Displaying More Complex Data
I'm going to take a brief break in the sacred cow series to address something that came up in my 9-to-5. It was one of those situations where it was clear there was a need for a better solution, but it wasn't obvious exactly what that solution was. This did not involve presentation slides, but it is no less relevant to similar situations that happen to involve slides.
I was asked to review a report on an evaluation of some solutions against a list of criteria. At the end was a chart much like this one to the right. (The data in this and all following examples are not the same as what I encountered (for hopefully obvious reasons), but should be similar enough in concept to be illustrative.) As you can see, even when you click on the chart to see the full-sized version, it's unreadable. The story that the chart is trying to tell isn't at all obvious and it takes far too much effort just to read it, data point by data point. There had to be a better way.
Remembering what I learned from Edward Tufte, I suggested that perhaps this is a situation where a data table would actually be more appropriate. However, I also added that we might want to use some color to help convey the story rather than make the reader make heads or tails of 64 numbers that look similar enough to visually blend in together.
What I got back was something like this. By this time, we didn't have time to continue to tackle the problem and it was a valiant effort on their part, but this too had its problems. On the positive side, there was good color contrast to visually separate the values qualitatively. However, what hurt this design was how the text was unreadable in some colors. Changing the text colors in the red and green cells only probably would not have helped the readability either. There was also the issue, in my mind, of too many qualitative distinctions. The scale wasn't logical, but adjusting the scale with the four qualities intact didn't improve things either.
Since there was no more time to make modifications, this is what we were left with. What I did do, though, was to tackle this problem as an academic exercise.
The first changes I made were to change the number of quality distinctions from four (Great, Good, OK, Bad) to three (Good, Acceptable, Poor) and try to make the text more readable. To make the numbers easier to read, I got rid of the colored cell backgrounds and instead applied the color to the text. To keep the reader from getting lost in the data, I used alternating shading for the rows, a subtle, but effective technique. What I had now was better, but still could use improvement.

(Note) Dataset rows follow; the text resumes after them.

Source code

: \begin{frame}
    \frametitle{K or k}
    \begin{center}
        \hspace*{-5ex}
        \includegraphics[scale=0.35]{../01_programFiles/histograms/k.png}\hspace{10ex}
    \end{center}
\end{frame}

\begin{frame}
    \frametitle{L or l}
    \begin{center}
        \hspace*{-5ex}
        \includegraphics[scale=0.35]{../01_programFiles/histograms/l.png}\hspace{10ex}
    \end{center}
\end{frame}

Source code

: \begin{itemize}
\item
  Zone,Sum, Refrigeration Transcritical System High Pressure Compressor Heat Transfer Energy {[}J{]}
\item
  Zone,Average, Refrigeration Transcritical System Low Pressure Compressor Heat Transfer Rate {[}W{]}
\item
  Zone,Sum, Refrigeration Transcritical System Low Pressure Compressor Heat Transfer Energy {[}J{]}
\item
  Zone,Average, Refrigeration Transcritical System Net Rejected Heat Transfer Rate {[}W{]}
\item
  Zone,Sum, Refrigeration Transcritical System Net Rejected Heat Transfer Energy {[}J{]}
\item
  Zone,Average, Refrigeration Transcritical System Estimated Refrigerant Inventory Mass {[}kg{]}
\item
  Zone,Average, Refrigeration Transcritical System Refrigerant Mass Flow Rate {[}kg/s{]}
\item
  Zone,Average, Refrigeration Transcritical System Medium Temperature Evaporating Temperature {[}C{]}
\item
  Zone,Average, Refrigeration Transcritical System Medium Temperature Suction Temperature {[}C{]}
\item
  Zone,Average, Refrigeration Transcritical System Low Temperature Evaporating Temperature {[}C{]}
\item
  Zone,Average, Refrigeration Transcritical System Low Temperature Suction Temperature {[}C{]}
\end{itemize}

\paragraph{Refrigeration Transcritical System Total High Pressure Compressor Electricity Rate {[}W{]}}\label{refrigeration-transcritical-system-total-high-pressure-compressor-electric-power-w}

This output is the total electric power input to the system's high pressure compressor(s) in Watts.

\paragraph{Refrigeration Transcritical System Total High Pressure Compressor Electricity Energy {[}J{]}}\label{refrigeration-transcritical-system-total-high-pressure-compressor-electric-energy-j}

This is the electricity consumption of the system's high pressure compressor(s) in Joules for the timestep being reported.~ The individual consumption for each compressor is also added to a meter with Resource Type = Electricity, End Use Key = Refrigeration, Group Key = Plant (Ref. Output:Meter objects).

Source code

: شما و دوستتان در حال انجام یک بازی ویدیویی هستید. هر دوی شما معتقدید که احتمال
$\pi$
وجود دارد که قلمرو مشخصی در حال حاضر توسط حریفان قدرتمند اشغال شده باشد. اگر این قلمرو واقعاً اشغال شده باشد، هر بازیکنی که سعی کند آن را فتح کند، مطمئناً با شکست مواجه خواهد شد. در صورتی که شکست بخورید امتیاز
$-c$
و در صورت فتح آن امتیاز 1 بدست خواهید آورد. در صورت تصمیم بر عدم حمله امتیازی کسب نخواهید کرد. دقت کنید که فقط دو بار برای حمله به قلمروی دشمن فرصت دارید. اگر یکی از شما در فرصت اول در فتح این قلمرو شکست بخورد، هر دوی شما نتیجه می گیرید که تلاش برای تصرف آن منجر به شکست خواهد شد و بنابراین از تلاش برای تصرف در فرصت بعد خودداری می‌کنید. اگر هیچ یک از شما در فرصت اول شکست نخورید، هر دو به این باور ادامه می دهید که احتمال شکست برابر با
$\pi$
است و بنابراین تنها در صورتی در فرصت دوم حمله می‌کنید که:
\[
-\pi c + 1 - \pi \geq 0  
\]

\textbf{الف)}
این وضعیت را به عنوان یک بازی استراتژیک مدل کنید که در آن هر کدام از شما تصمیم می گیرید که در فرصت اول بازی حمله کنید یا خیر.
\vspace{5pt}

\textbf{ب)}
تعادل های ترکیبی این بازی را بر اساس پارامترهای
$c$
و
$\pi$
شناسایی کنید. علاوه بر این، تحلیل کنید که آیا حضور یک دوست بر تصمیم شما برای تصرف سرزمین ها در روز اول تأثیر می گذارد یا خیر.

The next change I made was simple, but yet yielded a much easier to read data table. I split the categories up into groups of four. This could represent groupings of categories or it could merely be a visual break; a chunking of data, if you will. Breaking data up into manageable chunks makes it easier for the reader to consume and remember the data you're providing.
Now, this seemed to be a workable solution. I then asked myself what other ways I could realize the same or better effect. At this moment, I remembered the well known and higly effective tables that are found throughout Consumer Reports magazines. Sometimes they contain data and sometimes they just contain symbols. These symbols could take the place of the colored text to provide a more meaningful table. This next version contained my variation of this technique. I created symbols similar in concept to those in the famous magazine and placed them along with the data, which are now in a simple black typeface.
My next thought was, "What if the raw data is not necessary for this given audience? What if the high-level meaning or importance of the values needs to be conveyed and not the values themselves? What we have now is a table with just the symbols and no data, save for the total values at the bottom. Now, instead of giving the reader a whole lot to read and consider, we're giving them what's important to them: the simplified significance of the values.
You can, of course, apply the chunking of the data to these symbols as well. These symbols are information to be consumed just as the raw data was.
The lesson from this whole exercise was that you should always consider and reconsider how you display your data. Consider an approach that is different than what you would normally take. Put yourself in your reader's or audience's shoes and don't stop improving it until it has the effectiveness that you would expect it to have.